In GM-treated rats, the urinary sodium and potassium excretion was increased that caused higher FENa and FEK. Consistent with the previous studies, FENa and FEK significantly increased subsequent to treatment with GM (Gowrisri et al., 2012; Hajihashemi et al., 2017). Previous studies showed that GM caused inhibition of Na+/K+ ATPase activity in the basolateral membrane. Similarly, GM inhibited Na+/H+ exchanger and Na+/pi cotransporter in the apical membrane (Williams et al., 1984; Sorribas et al., 2001). An increase in sodium and water inside the cells leads to cell swelling, cellular necrosis and increased sodium and potassium ion excretion (Banday et al., 2008; Park et al., 2010).

In this study, the co-treatment with GM and UD extract significantly reduced ion excretion. Therefore, the antioxidant property of UD extract acts to reduce free radical and prevents tissue damage. The UD extract has an ameliorative effect against GM- induced plasma electrolyte disturbance.

In this study, concurrent treatment with GM and UD extract reduced lipid peroxidation and increased FRAP levels in the renal tissue. UD extract administration could decrease cell damages induced by GM because of its known antioxidant activity that inhibited the production of ROS. In another study, it was shown that administration of UD extract prevents tourniquet-induced oxidative stress in muscle (Cetinus et al., 2005). It was also shown that UD extract improved the antioxidant capacity and reduced reactive oxygen radicals in rats with hepatic injury induced by ischemia-reperfusion (Kandis et al., 2010).

Treatment with UD extract reduced MDA levels in liver tissue of rats treated with tetracycline due to its antioxidant properties (Özen and Korkmaz, 2003; Kanter et al., 2005). Active compounds of UD extract were able to regulate endogenous enzyme such as glutathione reductase (GR), glutathione peroxidase (GPx), superoxide dismutase (SOD) and catalase (CAT) (Özen and Korkmaz, 2003).

In the present study, histological analysis showed that GM caused necrosis of epithelial tubular cells, formation intraluminal protein casts, vacuolar generation, and vascular congestion, increasing space of Bowman’s capsule and decreasing number of RBCs in the glomerulus. Histopathological findings of renal tissue indicated that concurrent treatment with UD extract and GM could be considered a potential protective approach to prevent tubular, vascular and glomerular damage.

The UD extract has anti-inflammatory properties due to antioxidant and anti-inflammatory compounds like caffeic acid, malic acid, nicotinamide, and adenine (Halder and Sharma, 2017). In other studies, it was shown that the nuclear factor -kappa B (NFkB) is involved in nephrotoxicity induced by GM (Tugcu et al., 2006; Ozbek et al., 2009). Gentamicin caused an increase in NFkB via ROS production. The NFkB activates the expression of many inflammatory cytokines (Tugcu et al., 2006). Thus, the UD extract is able to inhibit inflammatory mediators such as NFkB and tumor necrosis factor-alpha (TNFα) (Riehemann et al., 1999; Yilmaz et al., 2014).

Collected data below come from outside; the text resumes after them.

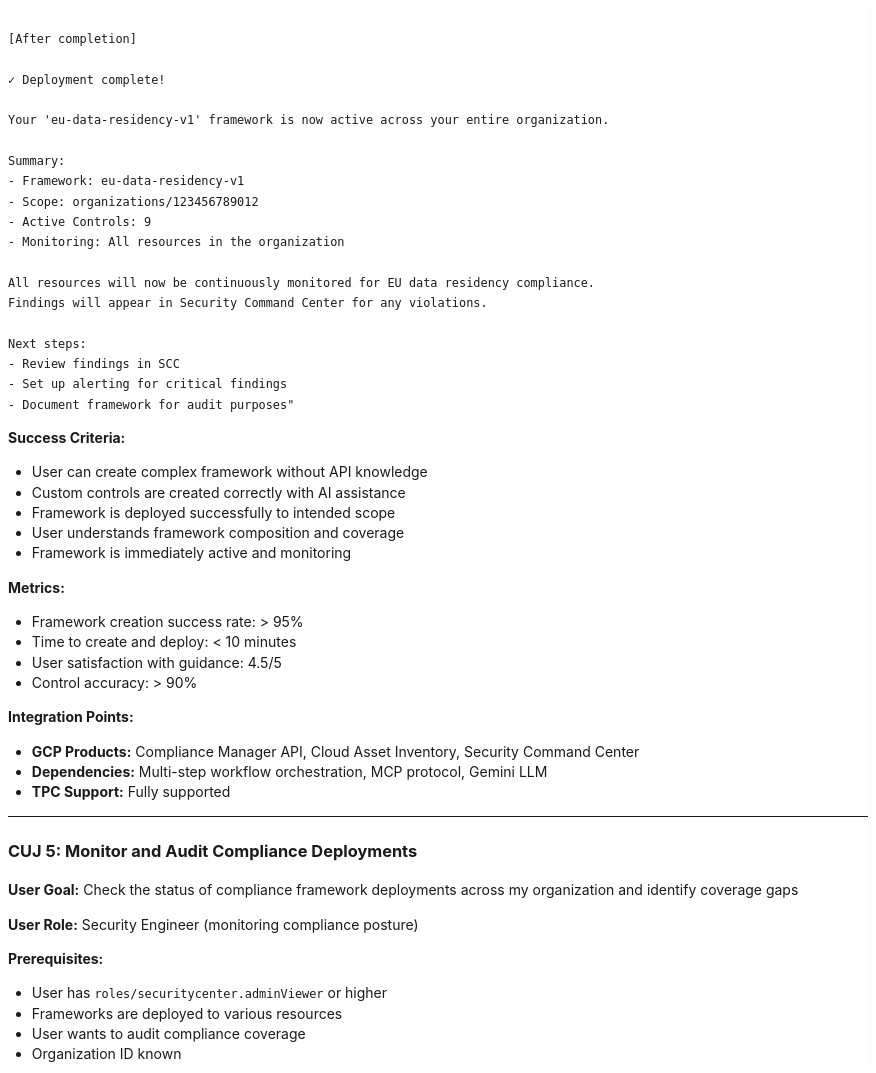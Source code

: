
 ```

[After completion]

✓ Deployment complete!

Your 'eu-data-residency-v1' framework is now active across your entire organization.

Summary:
- Framework: eu-data-residency-v1
- Scope: organizations/123456789012
- Active Controls: 9
- Monitoring: All resources in the organization

All resources will now be continuously monitored for EU data residency compliance.
Findings will appear in Security Command Center for any violations.

Next steps:
- Review findings in SCC
- Set up alerting for critical findings
- Document framework for audit purposes"
```

**Success Criteria:**
- User can create complex framework without API knowledge
- Custom controls are created correctly with AI assistance
- Framework is deployed successfully to intended scope
- User understands framework composition and coverage
- Framework is immediately active and monitoring

**Metrics:**
- Framework creation success rate: > 95%
- Time to create and deploy: < 10 minutes
- User satisfaction with guidance: 4.5/5
- Control accuracy: > 90%

**Integration Points:**
- **GCP Products:** Compliance Manager API, Cloud Asset Inventory, Security Command Center
- **Dependencies:** Multi-step workflow orchestration, MCP protocol, Gemini LLM
- **TPC Support:** Fully supported

---

### CUJ 5: Monitor and Audit Compliance Deployments

**User Goal:** Check the status of compliance framework deployments across my organization and identify coverage gaps

**User Role:** Security Engineer (monitoring compliance posture)

**Prerequisites:**
- User has `roles/securitycenter.adminViewer` or higher
- Frameworks are deployed to various resources
- User wants to audit compliance coverage
- Organization ID known
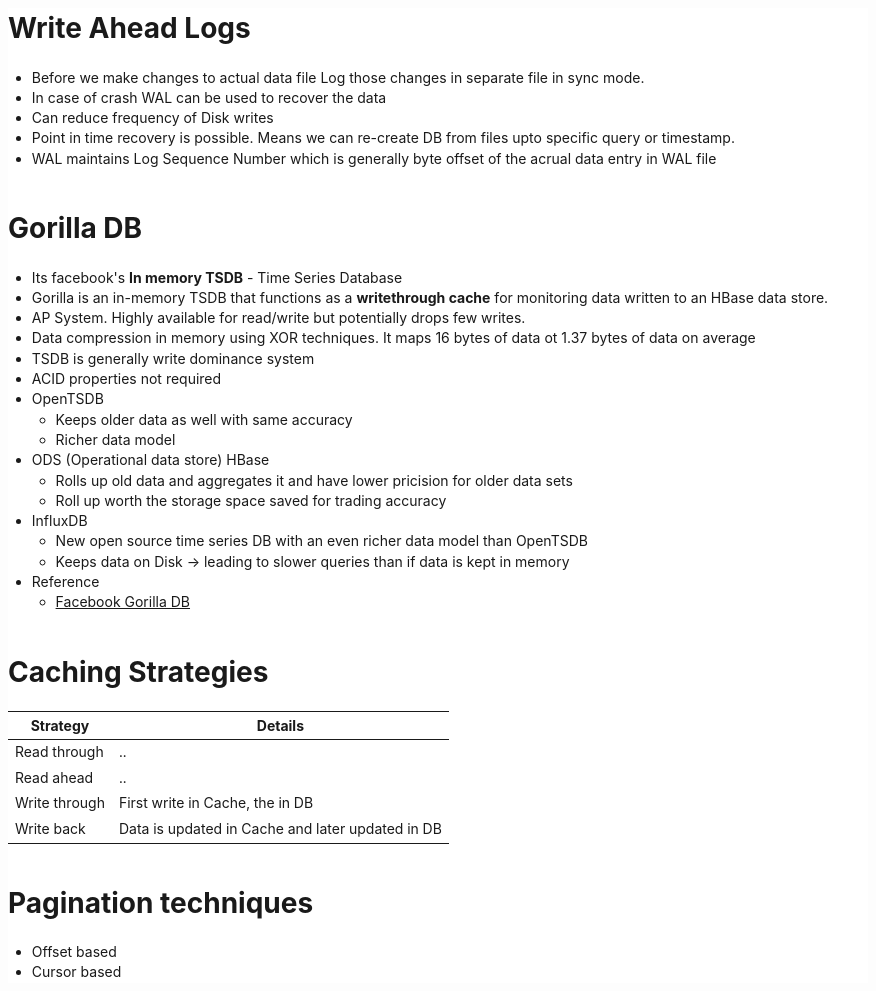 # Write Ahead Logs

- Before we make changes to actual data file Log those changes in separate file in sync mode.
- In case of crash WAL can be used to recover the data
- Can reduce frequency of Disk writes
- Point in time recovery is possible. Means we can re-create DB from files upto specific query or timestamp.
- WAL maintains Log Sequence Number which is generally byte offset of the acrual data entry in WAL file

# Gorilla DB
- Its facebook's **In memory TSDB** - Time Series Database
- Gorilla is an in-memory TSDB that functions as a **writethrough cache** for monitoring data written to an HBase data store.
- AP System. Highly available for read/write but potentially drops few writes.
- Data compression in memory using XOR techniques. It maps 16 bytes of data ot 1.37 bytes of data on average
- TSDB is generally write dominance system
- ACID properties not required
- OpenTSDB
  - Keeps older data as well with same accuracy
  - Richer data model
- ODS (Operational data store) HBase 
  - Rolls up old data and aggregates it and have lower pricision for older data sets
  - Roll up worth the storage space saved for trading accuracy
- InfluxDB
  - New open source time series DB with an even richer data model than OpenTSDB
  - Keeps data on Disk -> leading to slower queries than if data is kept in memory
- Reference
  - [Facebook Gorilla DB](https://www.vldb.org/pvldb/vol8/p1816-teller.pdf)

# Caching Strategies

|Strategy|Details|
|-|-|
|Read through|..|
|Read ahead|..|
|Write through|First write in Cache, the in DB|
|Write back|Data is updated in Cache and later updated in DB|


# Pagination techniques

- Offset based
- Cursor based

According to our findings, co- treatment with UD extract had ameliorative effects on GM nephrotoxicity in rats. The method of treatment and duration of administration of eight days, possibly produce different results compared to the findings of the previous study. The nephroprotective effect of UD extract is , at least in part, related to its antioxidant compounds and anti-inflammatory characteristics; however, exact pathways involved in this effect need further experimental and clinical studies.

Acknowledgment

This scientific study was supported by the Vice- chancellor of research in Arak University of Medical Sciences with Grant number: 788. The authors appreciate their sincere collaboration.

Conflicts of interest

The authors of this article announce that we have no conflict of interests.